President Bush’s focus on the continuing danger of another terrorist attack should remind Congress that America’s economic security continues to be at risk since no federal terrorism insurance backstop has been created, the American Insurance Association (AIA) said in reaction to the President’s Jan. 29 State of the Union speech.
“Thanks to the President’s leadership, the war is going well. But he was right to remind us that the terrorism threat remains, and we agree that the price of indifference could indeed be catastrophic,” said Robert E. Vagley, AIA President.
The insurance industry and other members of the business community are pushing Congress for a short-term co-insurance arrangement between the private insurance market and the federal government. The arrangement would have the federal government replace much-needed market capacity formerly provided by the reinsurance industry.
“Congress needs to act, and act soon.

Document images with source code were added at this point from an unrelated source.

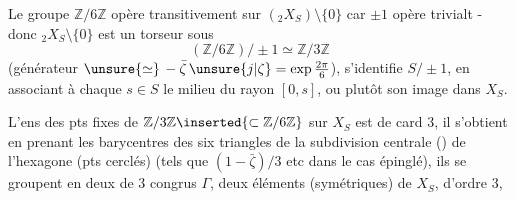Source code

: 
Le groupe $\mathbb Z/6\mathbb Z$ opère transitivement sur $({}_2X_S)\setminus\{0\}$ \unsure{(}car $\pm1$ opère trivialt - donc \({}_2X_S\setminus\{0\}\) est un torseur sous
\[
(\mathbb Z/6\mathbb Z)/\pm1\simeq\mathbb Z/3\mathbb Z
\]
 (générateur  $\unsure{\simeq}\,-\bar\zeta\,\unsure{j|\zeta}=\exp\frac{2\pi}{6}$),
  s'identifie  $S/\pm1$, en associant à chaque $s\in S$ le milieu du rayon $[0,s]$, ou plutôt son image \inserted{)} dans $X_S$.

L'ens des pts fixes de $\mathbb Z/3\mathbb Z\inserted{\subset\mathbb Z/6\mathbb Z}$ sur $X_S$ est de card 3, il s'obtient en prenant les barycentres des six triangles de la subdivision centrale () de l'hexagone (pts cerclés) (tels que $(1-\bar\zeta)/3$ etc dans le cas épinglé), ils se groupent en deux  de 3  congrus  $\Gamma$,  deux éléments (symétriques) de $X_S$, d'ordre 3,

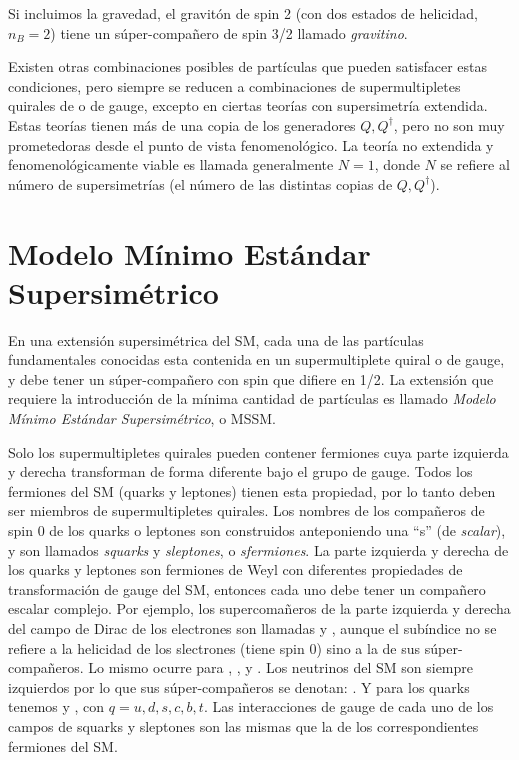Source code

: Si incluimos la gravedad, el gravitón de spin 2 (con dos estados de
helicidad, $n_B=2$) tiene un súper-compañero de spin 3/2 llamado
\emph{gravitino}.

Existen otras combinaciones posibles de partículas que pueden
satisfacer estas condiciones, pero siempre se reducen a combinaciones
de supermultipletes quirales de o de gauge, excepto en ciertas teorías
con supersimetría extendida. Estas teorías tienen más de una copia de
los generadores $Q, Q^\dagger$, pero no son muy prometedoras desde el
punto de vista fenomenológico. La teoría no extendida y
fenomenológicamente viable es llamada generalmente $N=1$, donde $N$ se
refiere al número de supersimetrías (el número de las distintas copias
de $Q,Q^\dagger$).


\section{Modelo Mínimo Estándar Supersimétrico}

En una extensión supersimétrica del SM, cada una de las partículas
fundamentales conocidas esta contenida en un supermultiplete quiral o
de gauge, y debe tener un súper-compa\~nero con spin que difiere en
1/2. La extensión que requiere la introducción de la mínima cantidad
de partículas es llamado \emph{Modelo Mínimo Estándar Supersimétrico},
o MSSM.


Solo los supermultipletes quirales pueden contener fermiones cuya
parte izquierda y derecha transforman de forma diferente bajo el grupo
de gauge. Todos los fermiones del SM (quarks y leptones) tienen esta
propiedad, por lo tanto deben ser miembros de supermultipletes
quirales. Los nombres de los compañeros de spin 0 de los quarks o
leptones son construidos anteponiendo una ``s'' (de \emph{scalar}), y
son llamados \emph{squarks} y \emph{sleptones}, o \emph{sfermiones}.
La parte izquierda y derecha de los quarks y leptones son fermiones de
Weyl con diferentes propiedades de transformación de gauge del SM,
entonces cada uno debe tener un compañero escalar complejo. Por
ejemplo, los supercomañeros de la parte izquierda y derecha del campo
de Dirac de los electrones son llamadas {\selL} y {\selR}, aunque el
subíndice no se refiere a la helicidad de los slectrones (tiene spin
0) sino a la de sus súper-compañeros. Lo mismo ocurre para {\smuL},
{\smuR}, {\stauL} y {\stauR}. Los neutrinos del SM son siempre
izquierdos por lo que sus súper-compañeros se denotan: {\snu}. Y para
los quarks tenemos {\squarkL} y {\squarkR}, con $q = u, d, s, c, b,
t$. Las interacciones de gauge de cada uno de los campos de squarks y
sleptones son las mismas que la de los correspondientes fermiones del
SM.

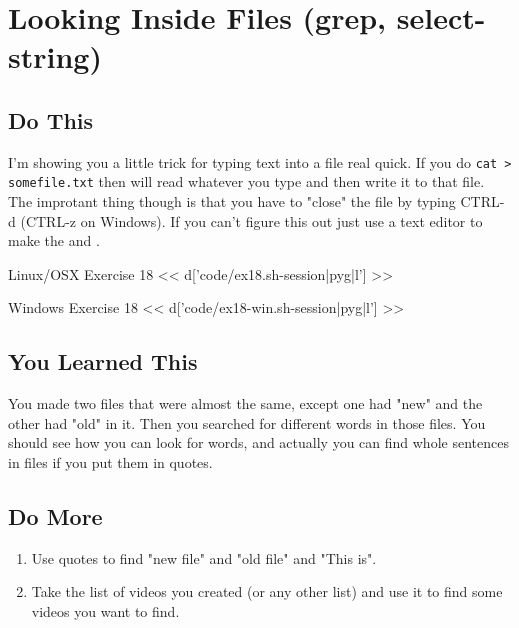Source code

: \chapter{Looking Inside Files (grep, select-string)}

\section{Do This}

I'm showing you a little trick for typing text into a file real quick.  If you
do \verb|cat > somefile.txt| then  will read whatever you type and
then write it to that file.  The improtant thing though is that you have to
"close" the file by typing CTRL-d (CTRL-z on Windows).  If you can't figure this 
out just use a text editor to make the  and .

\begin{code}{Linux/OSX Exercise 18}
<< d['code/ex18.sh-session|pyg|l'] >>
\end{code}

\begin{code}{Windows Exercise 18}
<< d['code/ex18-win.sh-session|pyg|l'] >>
\end{code}

\section{You Learned This}

You made two files that were almost the same, except one had "new" and the other 
had "old" in it.  Then you searched for different words in those files.  You should
see how you can look for words, and actually you can find whole sentences in
files if you put them in quotes.

\section{Do More}

\begin{enumerate}
\item Use quotes to find "new file" and "old file" and "This is".
\item Take the list of videos you created (or any other list) and use it to find some videos you want to find.
\end{enumerate}

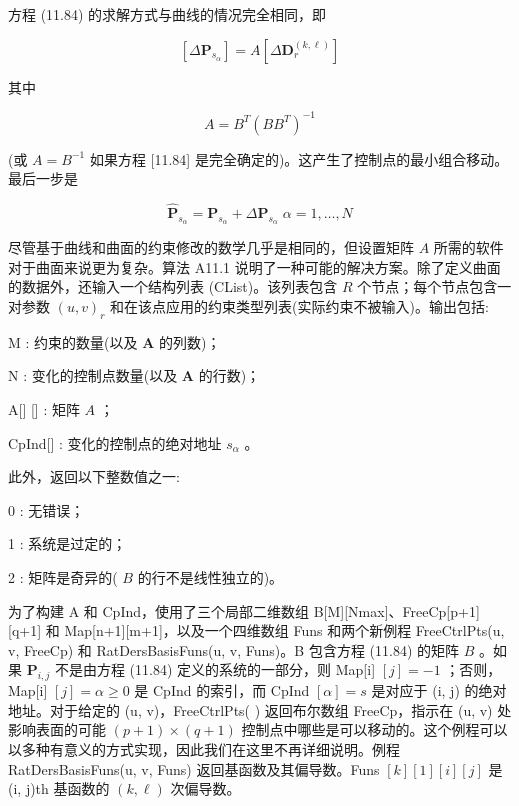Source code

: \documentclass[../main.tex]{subfiles}
\begin{document}
方程 (11.84) 的求解方式与曲线的情况完全相同，即

\[
\left\lbrack  {\Delta {\mathbf{P}}_{{s}_{\alpha }}}\right\rbrack   = A\left\lbrack  {\Delta {\mathbf{D}}_{r}^{\left( k,\ell \right) }}\right\rbrack   \tag{11.85}
\]

其中

\[
A = {B}^{T}{\left( B{B}^{T}\right) }^{-1} \tag{11.86}
\]

(或 \(A = {B}^{-1}\) 如果方程 [11.84] 是完全确定的)。这产生了控制点的最小组合移动。最后一步是

\[
{\widehat{\mathbf{P}}}_{{s}_{\alpha }} = {\mathbf{P}}_{{s}_{\alpha }} + \Delta {\mathbf{P}}_{{s}_{\alpha }}\;\alpha  = 1,\ldots ,N \tag{11.87}
\]

尽管基于曲线和曲面的约束修改的数学几乎是相同的，但设置矩阵 \(A\) 所需的软件对于曲面来说更为复杂。算法 A11.1 说明了一种可能的解决方案。除了定义曲面的数据外，还输入一个结构列表 (CList)。该列表包含 \(R\) 个节点；每个节点包含一对参数 \({\left( u,v\right) }_{r}\) 和在该点应用的约束类型列表(实际约束不被输入)。输出包括:

M : 约束的数量(以及 \(\mathbf{A}\) 的列数)；

N : 变化的控制点数量(以及 \(\mathbf{A}\) 的行数)；

A[] [] : 矩阵 \(A\) ；

CpInd[] : 变化的控制点的绝对地址 \({s}_{\alpha }\) 。

此外，返回以下整数值之一:

0 : 无错误；

1 : 系统是过定的；

2 : 矩阵是奇异的( \(B\) 的行不是线性独立的)。

为了构建 A 和 CpInd，使用了三个局部二维数组 B[M][Nmax]、FreeCp[p+1][q+1] 和 Map[n+1][m+1]，以及一个四维数组 Funs 和两个新例程 FreeCtrlPts(u, v, FreeCp) 和 RatDersBasisFuns(u, v, Funs)。B 包含方程 (11.84) 的矩阵 \(B\) 。如果 \({\mathbf{P}}_{i,j}\) 不是由方程 (11.84) 定义的系统的一部分，则 Map[i] \(\left\lbrack  j\right\rbrack   =  - 1\) ；否则，Map[i] \(\left\lbrack  j\right\rbrack   = \alpha  \geq  0\) 是 CpInd 的索引，而 CpInd \(\left\lbrack  \alpha \right\rbrack   = s\) 是对应于 (i, j) 的绝对地址。对于给定的 (u, v)，FreeCtrlPts(   ) 返回布尔数组 FreeCp，指示在 (u, v) 处影响表面的可能 \(\left( {p + 1}\right)  \times  \left( {q + 1}\right)\) 控制点中哪些是可以移动的。这个例程可以以多种有意义的方式实现，因此我们在这里不再详细说明。例程 RatDersBasisFuns(u, v, Funs) 返回基函数及其偏导数。Funs \(\left\lbrack  k\right\rbrack  \left\lbrack  1\right\rbrack  \left\lbrack  i\right\rbrack  \left\lbrack  j\right\rbrack\) 是 (i, j)th 基函数的 \(\left( {k,\ell }\right)\) 次偏导数。
\end{document}
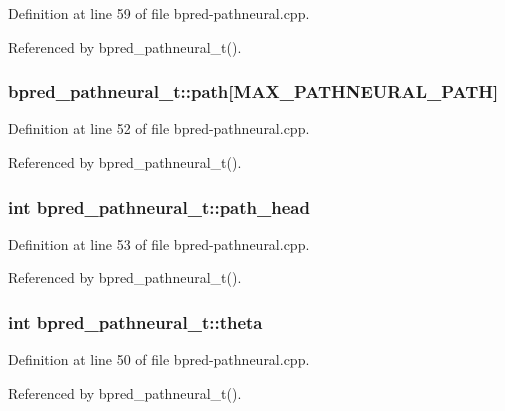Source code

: Definition at line 59 of file bpred-pathneural.cpp.

Referenced by bpred\_\-pathneural\_\-t().
\subsubsection[{path}]{ {\bf bpred\_\-pathneural\_\-t::path}[MAX\_\-PATHNEURAL\_\-PATH]\hspace{0.3cm}{\tt  [protected]}}\label{classbpred__pathneural__t_3b3ab0c9f141e3e7440e6203d8f308c5}




Definition at line 52 of file bpred-pathneural.cpp.

Referenced by bpred\_\-pathneural\_\-t().
\subsubsection[{path\_\-head}]{\setlength{\rightskip}{0pt plus 5cm}int {\bf bpred\_\-pathneural\_\-t::path\_\-head}\hspace{0.3cm}{\tt  [protected]}}\label{classbpred__pathneural__t_56982d25bb3fe236f0d2237cf52ca42d}




Definition at line 53 of file bpred-pathneural.cpp.

Referenced by bpred\_\-pathneural\_\-t().
\subsubsection[{theta}]{\setlength{\rightskip}{0pt plus 5cm}int {\bf bpred\_\-pathneural\_\-t::theta}\hspace{0.3cm}{\tt  [protected]}}\label{classbpred__pathneural__t_24050a269eb36a524ed559bf7249e2de}




Definition at line 50 of file bpred-pathneural.cpp.

Referenced by bpred\_\-pathneural\_\-t().
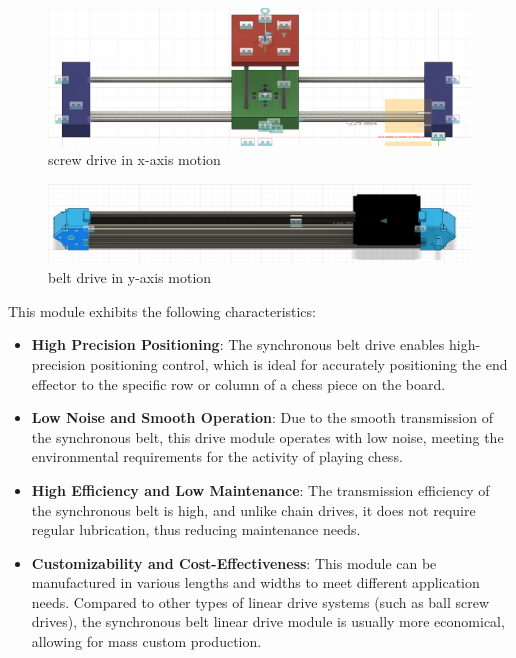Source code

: \documentclass[10pt, a4paper, twocolumn]{article}
\begin{document}
\begin{figure}
    \centering
    \includegraphics[width=0.8\linewidth]{screw drive in x-axis motion.png}
    \caption{screw drive in x-axis motion}
    \label{fig:screw drive in x-axis motion}
\end{figure}

\begin{figure}
    \centering
    \includegraphics[width=0.8\linewidth]{belt drive in y-axis motion.png}
    \caption{belt drive in y-axis motion}
    \label{fig:belt drive in y-axis motion}
\end{figure}

This module exhibits the following characteristics:

\begin{itemize}
    \item \textbf{High Precision Positioning}: The synchronous belt drive enables high-precision positioning control, which is ideal for accurately positioning the end effector to the specific row or column of a chess piece on the board.
    \item \textbf{Low Noise and Smooth Operation}: Due to the smooth transmission of the synchronous belt, this drive module operates with low noise, meeting the environmental requirements for the activity of playing chess.
    \item \textbf{High Efficiency and Low Maintenance}: The transmission efficiency of the synchronous belt is high, and unlike chain drives, it does not require regular lubrication, thus reducing maintenance needs.
    \item \textbf{Customizability and Cost-Effectiveness}: This module can be manufactured in various lengths and widths to meet different application needs. Compared to other types of linear drive systems (such as ball screw drives), the synchronous belt linear drive module is usually more economical, allowing for mass custom production.
\end{itemize}
\end{document}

Providing a federal backstop will help American consumers by making sure the companies they do business with, both large and small, can continue to grow and prosper,” Vagley said. “Lack of action means terrorism remains uninsurable because of the incalculable risk of potential terrorism losses.”
Many sectors of the American economy are beginning to feel the effects of the insurance crisis, with terrorism insurance now either difficult or impossible to obtain. Federal securities lawyers are even raising the prospect of whether a company’s lack of terrorism insurance coverage should have to be disclosed to investors as a potential ‘material risk.’
“With our economy still in recession and the danger of an attack remaining, the last thing we need to do is delay. Congress should pass an effective, market-based solution immediately,” Vagley said.